§ **Problem details**: Each line in the entries that has the word "date" has to be copied.

[Data for this task — start]

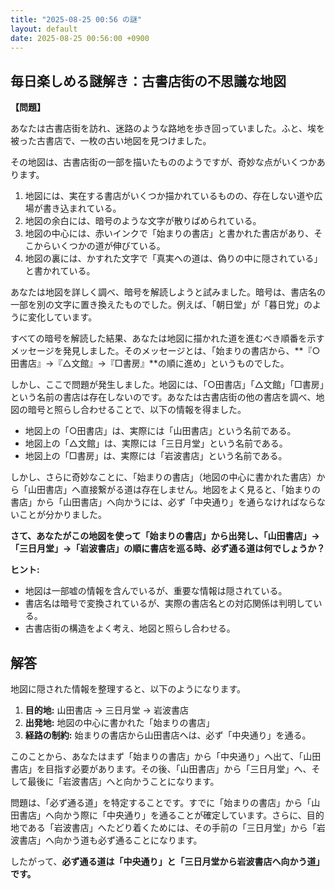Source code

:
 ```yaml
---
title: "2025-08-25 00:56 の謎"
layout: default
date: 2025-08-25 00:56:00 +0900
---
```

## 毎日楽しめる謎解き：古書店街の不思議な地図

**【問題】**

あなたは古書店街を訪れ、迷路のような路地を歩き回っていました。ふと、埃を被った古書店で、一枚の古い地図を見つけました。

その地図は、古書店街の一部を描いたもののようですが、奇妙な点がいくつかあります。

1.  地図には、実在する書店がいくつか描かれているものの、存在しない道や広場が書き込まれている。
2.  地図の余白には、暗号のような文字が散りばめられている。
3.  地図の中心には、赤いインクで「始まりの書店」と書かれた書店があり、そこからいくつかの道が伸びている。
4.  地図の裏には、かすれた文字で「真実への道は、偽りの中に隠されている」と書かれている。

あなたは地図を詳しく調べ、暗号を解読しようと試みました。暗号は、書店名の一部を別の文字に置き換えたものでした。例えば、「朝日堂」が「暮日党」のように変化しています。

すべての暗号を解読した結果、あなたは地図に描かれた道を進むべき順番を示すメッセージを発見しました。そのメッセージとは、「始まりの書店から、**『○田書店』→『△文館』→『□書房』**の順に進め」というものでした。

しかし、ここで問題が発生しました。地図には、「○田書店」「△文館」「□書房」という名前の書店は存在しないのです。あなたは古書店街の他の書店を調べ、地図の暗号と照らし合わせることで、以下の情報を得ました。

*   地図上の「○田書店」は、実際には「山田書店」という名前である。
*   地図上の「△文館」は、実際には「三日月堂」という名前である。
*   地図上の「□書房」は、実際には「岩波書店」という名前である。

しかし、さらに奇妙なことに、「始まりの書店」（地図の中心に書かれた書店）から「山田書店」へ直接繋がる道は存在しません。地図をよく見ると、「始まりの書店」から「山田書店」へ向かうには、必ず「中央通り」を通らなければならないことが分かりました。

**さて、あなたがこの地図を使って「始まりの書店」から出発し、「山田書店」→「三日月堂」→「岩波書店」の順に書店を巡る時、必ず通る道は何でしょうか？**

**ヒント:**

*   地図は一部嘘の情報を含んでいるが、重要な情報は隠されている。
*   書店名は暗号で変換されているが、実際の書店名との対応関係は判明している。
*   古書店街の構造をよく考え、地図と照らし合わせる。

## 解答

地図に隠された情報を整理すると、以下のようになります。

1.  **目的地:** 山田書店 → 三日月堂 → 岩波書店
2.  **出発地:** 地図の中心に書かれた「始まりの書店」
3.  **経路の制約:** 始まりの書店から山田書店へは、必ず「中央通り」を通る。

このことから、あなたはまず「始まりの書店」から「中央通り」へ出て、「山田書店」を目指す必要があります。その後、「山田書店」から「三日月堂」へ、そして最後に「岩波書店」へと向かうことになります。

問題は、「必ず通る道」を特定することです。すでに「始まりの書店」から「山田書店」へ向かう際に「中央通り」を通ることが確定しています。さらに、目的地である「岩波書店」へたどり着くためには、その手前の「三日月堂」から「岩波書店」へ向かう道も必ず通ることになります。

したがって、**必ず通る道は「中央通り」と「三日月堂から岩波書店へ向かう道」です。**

[Data for this task — finish]
[Data for this task — start]

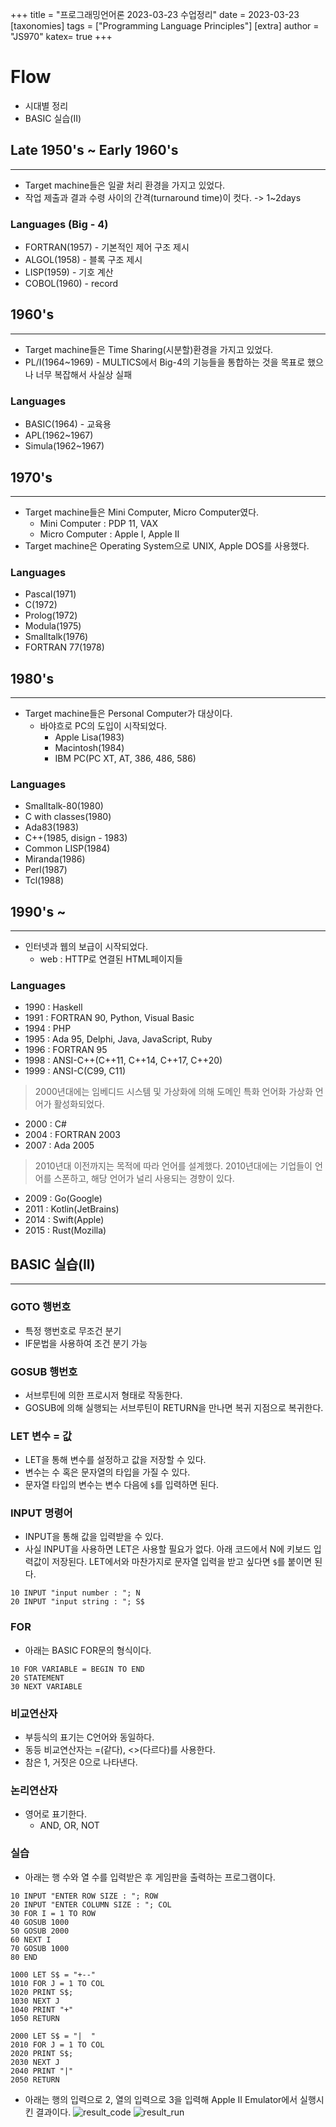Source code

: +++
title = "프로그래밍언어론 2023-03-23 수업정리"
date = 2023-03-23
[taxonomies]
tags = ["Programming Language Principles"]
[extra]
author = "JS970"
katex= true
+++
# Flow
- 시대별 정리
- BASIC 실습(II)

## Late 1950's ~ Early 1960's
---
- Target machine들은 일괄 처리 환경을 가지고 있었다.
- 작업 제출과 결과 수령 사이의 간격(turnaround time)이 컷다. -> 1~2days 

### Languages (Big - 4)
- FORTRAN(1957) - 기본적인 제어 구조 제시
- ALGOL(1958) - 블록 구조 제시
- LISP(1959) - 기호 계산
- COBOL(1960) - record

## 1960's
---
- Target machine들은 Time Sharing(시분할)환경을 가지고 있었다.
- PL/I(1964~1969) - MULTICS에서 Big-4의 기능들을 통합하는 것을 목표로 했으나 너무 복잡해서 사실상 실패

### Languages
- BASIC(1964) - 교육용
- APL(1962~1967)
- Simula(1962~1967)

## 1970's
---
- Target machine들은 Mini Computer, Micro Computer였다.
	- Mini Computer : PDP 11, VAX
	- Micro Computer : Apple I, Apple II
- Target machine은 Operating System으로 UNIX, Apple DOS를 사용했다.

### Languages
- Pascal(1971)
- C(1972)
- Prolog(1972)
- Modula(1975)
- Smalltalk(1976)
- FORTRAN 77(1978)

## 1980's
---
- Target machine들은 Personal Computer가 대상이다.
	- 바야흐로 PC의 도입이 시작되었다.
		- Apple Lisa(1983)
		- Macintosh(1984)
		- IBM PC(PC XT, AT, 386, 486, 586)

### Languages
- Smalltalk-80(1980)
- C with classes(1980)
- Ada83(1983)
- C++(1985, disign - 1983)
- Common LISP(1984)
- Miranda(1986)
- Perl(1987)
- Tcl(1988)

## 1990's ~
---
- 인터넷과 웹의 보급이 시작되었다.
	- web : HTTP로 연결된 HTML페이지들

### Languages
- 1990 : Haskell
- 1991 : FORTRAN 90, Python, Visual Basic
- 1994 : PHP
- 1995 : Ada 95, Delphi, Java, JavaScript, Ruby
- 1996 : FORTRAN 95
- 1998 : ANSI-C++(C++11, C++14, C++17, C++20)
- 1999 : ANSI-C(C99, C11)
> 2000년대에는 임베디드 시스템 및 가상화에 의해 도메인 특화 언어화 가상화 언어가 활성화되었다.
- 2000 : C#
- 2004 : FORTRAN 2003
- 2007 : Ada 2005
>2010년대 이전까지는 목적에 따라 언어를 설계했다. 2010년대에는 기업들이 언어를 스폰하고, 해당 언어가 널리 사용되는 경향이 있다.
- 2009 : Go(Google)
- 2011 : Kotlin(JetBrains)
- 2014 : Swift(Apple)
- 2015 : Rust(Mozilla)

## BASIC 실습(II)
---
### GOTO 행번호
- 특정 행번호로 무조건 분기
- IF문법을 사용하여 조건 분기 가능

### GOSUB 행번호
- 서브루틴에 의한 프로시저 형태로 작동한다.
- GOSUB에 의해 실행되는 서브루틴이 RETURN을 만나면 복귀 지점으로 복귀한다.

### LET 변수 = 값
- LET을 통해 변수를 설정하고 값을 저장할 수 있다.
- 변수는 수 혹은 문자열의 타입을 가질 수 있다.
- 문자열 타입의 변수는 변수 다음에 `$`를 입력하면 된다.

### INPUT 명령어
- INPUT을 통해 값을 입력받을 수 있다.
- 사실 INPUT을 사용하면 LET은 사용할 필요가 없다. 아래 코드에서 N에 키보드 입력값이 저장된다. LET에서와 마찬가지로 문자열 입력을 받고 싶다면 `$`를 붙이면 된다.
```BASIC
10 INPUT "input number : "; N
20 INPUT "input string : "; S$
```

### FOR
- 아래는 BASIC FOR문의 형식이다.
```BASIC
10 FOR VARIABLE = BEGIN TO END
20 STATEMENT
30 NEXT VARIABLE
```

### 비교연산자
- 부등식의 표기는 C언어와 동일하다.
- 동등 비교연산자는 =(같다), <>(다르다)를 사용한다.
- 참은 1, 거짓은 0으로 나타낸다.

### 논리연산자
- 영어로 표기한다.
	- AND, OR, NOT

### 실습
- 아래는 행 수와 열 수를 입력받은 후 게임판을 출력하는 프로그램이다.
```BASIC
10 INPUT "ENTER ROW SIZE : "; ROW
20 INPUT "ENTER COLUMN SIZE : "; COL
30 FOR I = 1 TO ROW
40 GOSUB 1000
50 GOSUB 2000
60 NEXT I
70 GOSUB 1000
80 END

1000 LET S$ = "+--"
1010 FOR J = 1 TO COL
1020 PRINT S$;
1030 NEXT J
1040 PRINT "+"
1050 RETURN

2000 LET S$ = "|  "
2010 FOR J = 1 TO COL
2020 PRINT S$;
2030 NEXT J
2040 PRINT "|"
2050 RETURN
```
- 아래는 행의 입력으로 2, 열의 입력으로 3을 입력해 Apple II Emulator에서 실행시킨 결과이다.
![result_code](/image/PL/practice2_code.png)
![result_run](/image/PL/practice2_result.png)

[Data for this task — finish]

§ **Answer**:
date: 2025-08-25 00:56:00 +0900
date = 2023-03-23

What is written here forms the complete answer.